───── Record extracts ─────

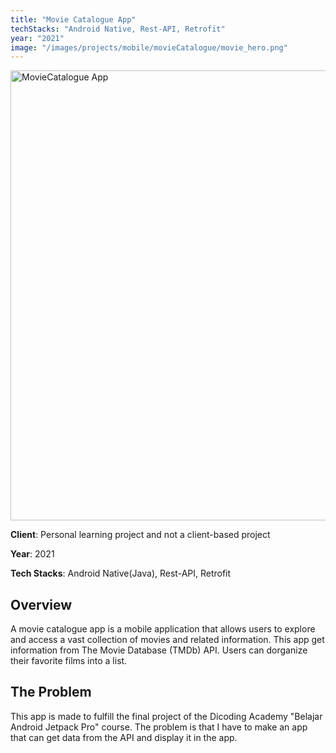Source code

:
 ```yaml
---
title: "Movie Catalogue App"
techStacks: "Android Native, Rest-API, Retrofit"
year: "2021"
image: "/images/projects/mobile/movieCatalogue/movie_hero.png"
---
```


<div className="flex items-center justify-center">
<img src="/images/projects/mobile/movieCatalogue/movie_hero.png" width="720" height="720" alt="MovieCatalogue App" >
</div>

**Client**: Personal learning project and not a client-based project

**Year**: 2021

**Tech Stacks**: Android Native(Java), Rest-API, Retrofit

## Overview

A movie catalogue app is a mobile application that allows users to explore and access a vast collection of movies and related information. This app get information from The Movie Database (TMDb) API. Users can dorganize their favorite films into a list.

## The Problem

This app is made to fulfill the final project of the Dicoding Academy "Belajar Android Jetpack Pro" course. The problem is that I have to make an app that can get data from the API and display it in the app.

─────

## [Exercise aim]
After locating the line holding "a client-based project" above, output exactly that line and every line after it through the line holding "A movie catalogue". Include nothing else.

## [Answer space]
**Client**: Personal learning project and not a client-based project

**Year**: 2021

**Tech Stacks**: Android Native(Java), Rest-API, Retrofit

## Overview

A movie catalogue app is a mobile application that allows users to explore and access a vast collection of movies and related information. This app get information from The Movie Database (TMDb) API. Users can dorganize their favorite films into a list.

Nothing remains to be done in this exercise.